Materials provided:
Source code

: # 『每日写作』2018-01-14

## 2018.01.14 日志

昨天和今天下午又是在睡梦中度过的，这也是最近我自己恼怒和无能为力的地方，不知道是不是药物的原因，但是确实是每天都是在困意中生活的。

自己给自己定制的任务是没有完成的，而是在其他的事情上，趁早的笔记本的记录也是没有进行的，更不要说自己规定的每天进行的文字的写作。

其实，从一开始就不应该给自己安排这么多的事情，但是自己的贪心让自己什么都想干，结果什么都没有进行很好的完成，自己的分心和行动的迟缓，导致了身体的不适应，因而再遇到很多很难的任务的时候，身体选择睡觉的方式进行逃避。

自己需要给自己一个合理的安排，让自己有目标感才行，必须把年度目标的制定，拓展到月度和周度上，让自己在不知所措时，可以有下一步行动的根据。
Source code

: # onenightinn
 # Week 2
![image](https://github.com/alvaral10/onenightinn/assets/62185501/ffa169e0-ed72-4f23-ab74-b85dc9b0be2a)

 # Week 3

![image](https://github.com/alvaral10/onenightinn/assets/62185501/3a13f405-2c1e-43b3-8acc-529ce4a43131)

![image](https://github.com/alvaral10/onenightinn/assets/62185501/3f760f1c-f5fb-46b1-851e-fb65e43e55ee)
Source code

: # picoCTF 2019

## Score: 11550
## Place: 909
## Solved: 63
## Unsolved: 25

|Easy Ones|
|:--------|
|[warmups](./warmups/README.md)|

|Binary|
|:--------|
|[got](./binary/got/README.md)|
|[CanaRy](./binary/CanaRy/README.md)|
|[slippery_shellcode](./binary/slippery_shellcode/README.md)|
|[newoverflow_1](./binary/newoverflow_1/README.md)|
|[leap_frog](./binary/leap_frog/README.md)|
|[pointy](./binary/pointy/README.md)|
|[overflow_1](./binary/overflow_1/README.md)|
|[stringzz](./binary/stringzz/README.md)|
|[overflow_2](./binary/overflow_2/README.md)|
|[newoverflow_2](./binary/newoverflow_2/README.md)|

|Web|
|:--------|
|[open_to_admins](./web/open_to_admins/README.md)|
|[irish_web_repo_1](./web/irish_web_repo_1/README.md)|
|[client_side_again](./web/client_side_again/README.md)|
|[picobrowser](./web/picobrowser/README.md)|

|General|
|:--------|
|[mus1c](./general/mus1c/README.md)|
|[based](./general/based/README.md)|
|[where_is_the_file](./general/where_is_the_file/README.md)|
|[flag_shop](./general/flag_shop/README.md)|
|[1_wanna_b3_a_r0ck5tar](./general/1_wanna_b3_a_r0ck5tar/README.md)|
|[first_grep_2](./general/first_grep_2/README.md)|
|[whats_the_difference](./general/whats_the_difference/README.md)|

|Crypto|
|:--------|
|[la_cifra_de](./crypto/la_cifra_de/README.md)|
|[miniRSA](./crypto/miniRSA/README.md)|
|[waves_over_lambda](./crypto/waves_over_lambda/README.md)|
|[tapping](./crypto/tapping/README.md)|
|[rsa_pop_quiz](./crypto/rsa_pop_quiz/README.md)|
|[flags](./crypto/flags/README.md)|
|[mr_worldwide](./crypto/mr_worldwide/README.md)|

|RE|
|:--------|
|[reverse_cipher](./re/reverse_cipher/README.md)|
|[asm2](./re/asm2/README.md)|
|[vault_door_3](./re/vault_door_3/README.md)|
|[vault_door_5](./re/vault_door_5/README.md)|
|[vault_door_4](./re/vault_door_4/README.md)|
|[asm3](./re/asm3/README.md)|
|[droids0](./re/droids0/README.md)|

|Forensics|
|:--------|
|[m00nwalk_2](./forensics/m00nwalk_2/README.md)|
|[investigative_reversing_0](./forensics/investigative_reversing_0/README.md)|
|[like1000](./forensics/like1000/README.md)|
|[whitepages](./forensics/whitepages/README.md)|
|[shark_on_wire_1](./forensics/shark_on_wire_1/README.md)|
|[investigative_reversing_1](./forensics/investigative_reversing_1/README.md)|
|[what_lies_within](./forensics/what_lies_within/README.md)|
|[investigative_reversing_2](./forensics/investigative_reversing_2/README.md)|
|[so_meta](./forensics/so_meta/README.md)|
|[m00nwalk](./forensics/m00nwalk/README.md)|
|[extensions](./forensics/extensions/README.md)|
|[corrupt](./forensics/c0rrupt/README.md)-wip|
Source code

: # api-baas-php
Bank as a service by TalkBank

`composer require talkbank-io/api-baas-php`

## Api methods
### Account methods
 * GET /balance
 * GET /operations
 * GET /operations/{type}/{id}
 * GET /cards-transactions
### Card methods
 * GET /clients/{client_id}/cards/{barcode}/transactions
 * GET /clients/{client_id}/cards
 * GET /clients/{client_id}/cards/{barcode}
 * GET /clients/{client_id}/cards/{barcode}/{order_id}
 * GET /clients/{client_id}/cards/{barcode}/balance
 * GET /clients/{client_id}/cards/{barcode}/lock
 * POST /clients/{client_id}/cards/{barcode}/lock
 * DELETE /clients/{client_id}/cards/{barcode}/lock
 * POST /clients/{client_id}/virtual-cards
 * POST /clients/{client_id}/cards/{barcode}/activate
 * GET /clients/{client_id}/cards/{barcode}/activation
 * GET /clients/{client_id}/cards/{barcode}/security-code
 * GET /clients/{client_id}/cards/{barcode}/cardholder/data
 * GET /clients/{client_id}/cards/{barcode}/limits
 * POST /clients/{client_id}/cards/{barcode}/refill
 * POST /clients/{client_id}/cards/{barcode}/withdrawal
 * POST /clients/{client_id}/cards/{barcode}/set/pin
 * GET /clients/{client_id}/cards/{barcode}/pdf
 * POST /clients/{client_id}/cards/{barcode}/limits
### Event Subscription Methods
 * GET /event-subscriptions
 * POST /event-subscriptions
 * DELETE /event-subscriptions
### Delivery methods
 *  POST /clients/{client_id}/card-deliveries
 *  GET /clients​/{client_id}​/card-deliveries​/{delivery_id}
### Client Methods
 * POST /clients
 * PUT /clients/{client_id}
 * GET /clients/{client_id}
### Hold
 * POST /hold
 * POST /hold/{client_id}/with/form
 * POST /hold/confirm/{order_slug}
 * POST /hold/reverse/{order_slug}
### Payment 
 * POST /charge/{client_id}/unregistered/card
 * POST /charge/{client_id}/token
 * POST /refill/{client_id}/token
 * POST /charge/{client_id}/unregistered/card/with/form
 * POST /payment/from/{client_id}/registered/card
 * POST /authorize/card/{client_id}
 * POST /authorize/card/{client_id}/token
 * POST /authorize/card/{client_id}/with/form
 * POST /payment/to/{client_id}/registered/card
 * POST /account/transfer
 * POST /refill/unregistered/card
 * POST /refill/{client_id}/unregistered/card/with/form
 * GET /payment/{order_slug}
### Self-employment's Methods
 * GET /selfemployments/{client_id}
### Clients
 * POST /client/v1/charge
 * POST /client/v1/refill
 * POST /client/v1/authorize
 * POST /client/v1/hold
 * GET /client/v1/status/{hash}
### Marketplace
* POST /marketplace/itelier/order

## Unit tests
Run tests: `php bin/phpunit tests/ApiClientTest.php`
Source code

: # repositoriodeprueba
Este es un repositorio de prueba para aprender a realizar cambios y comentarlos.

Description of the task: Copy the data above in its entirety, exactly as given.

Task output:
Source code

: # 『每日写作』2018-01-14

## 2018.01.14 日志

昨天和今天下午又是在睡梦中度过的，这也是最近我自己恼怒和无能为力的地方，不知道是不是药物的原因，但是确实是每天都是在困意中生活的。

自己给自己定制的任务是没有完成的，而是在其他的事情上，趁早的笔记本的记录也是没有进行的，更不要说自己规定的每天进行的文字的写作。

其实，从一开始就不应该给自己安排这么多的事情，但是自己的贪心让自己什么都想干，结果什么都没有进行很好的完成，自己的分心和行动的迟缓，导致了身体的不适应，因而再遇到很多很难的任务的时候，身体选择睡觉的方式进行逃避。

自己需要给自己一个合理的安排，让自己有目标感才行，必须把年度目标的制定，拓展到月度和周度上，让自己在不知所措时，可以有下一步行动的根据。
Source code

: # onenightinn
 # Week 2
![image](https://github.com/alvaral10/onenightinn/assets/62185501/ffa169e0-ed72-4f23-ab74-b85dc9b0be2a)

 # Week 3

![image](https://github.com/alvaral10/onenightinn/assets/62185501/3a13f405-2c1e-43b3-8acc-529ce4a43131)

![image](https://github.com/alvaral10/onenightinn/assets/62185501/3f760f1c-f5fb-46b1-851e-fb65e43e55ee)
Source code

: # picoCTF 2019

## Score: 11550
## Place: 909
## Solved: 63
## Unsolved: 25

|Easy Ones|
|:--------|
|[warmups](./warmups/README.md)|

|Binary|
|:--------|
|[got](./binary/got/README.md)|
|[CanaRy](./binary/CanaRy/README.md)|
|[slippery_shellcode](./binary/slippery_shellcode/README.md)|
|[newoverflow_1](./binary/newoverflow_1/README.md)|
|[leap_frog](./binary/leap_frog/README.md)|
|[pointy](./binary/pointy/README.md)|
|[overflow_1](./binary/overflow_1/README.md)|
|[stringzz](./binary/stringzz/README.md)|
|[overflow_2](./binary/overflow_2/README.md)|
|[newoverflow_2](./binary/newoverflow_2/README.md)|

|Web|
|:--------|
|[open_to_admins](./web/open_to_admins/README.md)|
|[irish_web_repo_1](./web/irish_web_repo_1/README.md)|
|[client_side_again](./web/client_side_again/README.md)|
|[picobrowser](./web/picobrowser/README.md)|

|General|
|:--------|
|[mus1c](./general/mus1c/README.md)|
|[based](./general/based/README.md)|
|[where_is_the_file](./general/where_is_the_file/README.md)|
|[flag_shop](./general/flag_shop/README.md)|
|[1_wanna_b3_a_r0ck5tar](./general/1_wanna_b3_a_r0ck5tar/README.md)|
|[first_grep_2](./general/first_grep_2/README.md)|
|[whats_the_difference](./general/whats_the_difference/README.md)|

|Crypto|
|:--------|
|[la_cifra_de](./crypto/la_cifra_de/README.md)|
|[miniRSA](./crypto/miniRSA/README.md)|
|[waves_over_lambda](./crypto/waves_over_lambda/README.md)|
|[tapping](./crypto/tapping/README.md)|
|[rsa_pop_quiz](./crypto/rsa_pop_quiz/README.md)|
|[flags](./crypto/flags/README.md)|
|[mr_worldwide](./crypto/mr_worldwide/README.md)|

|RE|
|:--------|
|[reverse_cipher](./re/reverse_cipher/README.md)|
|[asm2](./re/asm2/README.md)|
|[vault_door_3](./re/vault_door_3/README.md)|
|[vault_door_5](./re/vault_door_5/README.md)|
|[vault_door_4](./re/vault_door_4/README.md)|
|[asm3](./re/asm3/README.md)|
|[droids0](./re/droids0/README.md)|

|Forensics|
|:--------|
|[m00nwalk_2](./forensics/m00nwalk_2/README.md)|
|[investigative_reversing_0](./forensics/investigative_reversing_0/README.md)|
|[like1000](./forensics/like1000/README.md)|
|[whitepages](./forensics/whitepages/README.md)|
|[shark_on_wire_1](./forensics/shark_on_wire_1/README.md)|
|[investigative_reversing_1](./forensics/investigative_reversing_1/README.md)|
|[what_lies_within](./forensics/what_lies_within/README.md)|
|[investigative_reversing_2](./forensics/investigative_reversing_2/README.md)|
|[so_meta](./forensics/so_meta/README.md)|
|[m00nwalk](./forensics/m00nwalk/README.md)|
|[extensions](./forensics/extensions/README.md)|
|[corrupt](./forensics/c0rrupt/README.md)-wip|
Source code

: # api-baas-php
Bank as a service by TalkBank

`composer require talkbank-io/api-baas-php`

## Api methods
### Account methods
 * GET /balance
 * GET /operations
 * GET /operations/{type}/{id}
 * GET /cards-transactions
### Card methods
 * GET /clients/{client_id}/cards/{barcode}/transactions
 * GET /clients/{client_id}/cards
 * GET /clients/{client_id}/cards/{barcode}
 * GET /clients/{client_id}/cards/{barcode}/{order_id}
 * GET /clients/{client_id}/cards/{barcode}/balance
 * GET /clients/{client_id}/cards/{barcode}/lock
 * POST /clients/{client_id}/cards/{barcode}/lock
 * DELETE /clients/{client_id}/cards/{barcode}/lock
 * POST /clients/{client_id}/virtual-cards
 * POST /clients/{client_id}/cards/{barcode}/activate
 * GET /clients/{client_id}/cards/{barcode}/activation
 * GET /clients/{client_id}/cards/{barcode}/security-code
 * GET /clients/{client_id}/cards/{barcode}/cardholder/data
 * GET /clients/{client_id}/cards/{barcode}/limits
 * POST /clients/{client_id}/cards/{barcode}/refill
 * POST /clients/{client_id}/cards/{barcode}/withdrawal
 * POST /clients/{client_id}/cards/{barcode}/set/pin
 * GET /clients/{client_id}/cards/{barcode}/pdf
 * POST /clients/{client_id}/cards/{barcode}/limits
### Event Subscription Methods
 * GET /event-subscriptions
 * POST /event-subscriptions
 * DELETE /event-subscriptions
### Delivery methods
 *  POST /clients/{client_id}/card-deliveries
 *  GET /clients​/{client_id}​/card-deliveries​/{delivery_id}
### Client Methods
 * POST /clients
 * PUT /clients/{client_id}
 * GET /clients/{client_id}
### Hold
 * POST /hold
 * POST /hold/{client_id}/with/form
 * POST /hold/confirm/{order_slug}
 * POST /hold/reverse/{order_slug}
### Payment 
 * POST /charge/{client_id}/unregistered/card
 * POST /charge/{client_id}/token
 * POST /refill/{client_id}/token
 * POST /charge/{client_id}/unregistered/card/with/form
 * POST /payment/from/{client_id}/registered/card
 * POST /authorize/card/{client_id}
 * POST /authorize/card/{client_id}/token
 * POST /authorize/card/{client_id}/with/form
 * POST /payment/to/{client_id}/registered/card
 * POST /account/transfer
 * POST /refill/unregistered/card
 * POST /refill/{client_id}/unregistered/card/with/form
 * GET /payment/{order_slug}
### Self-employment's Methods
 * GET /selfemployments/{client_id}
### Clients
 * POST /client/v1/charge
 * POST /client/v1/refill
 * POST /client/v1/authorize
 * POST /client/v1/hold
 * GET /client/v1/status/{hash}
### Marketplace
* POST /marketplace/itelier/order

## Unit tests
Run tests: `php bin/phpunit tests/ApiClientTest.php`
Source code

: # repositoriodeprueba
Este es un repositorio de prueba para aprender a realizar cambios y comentarlos.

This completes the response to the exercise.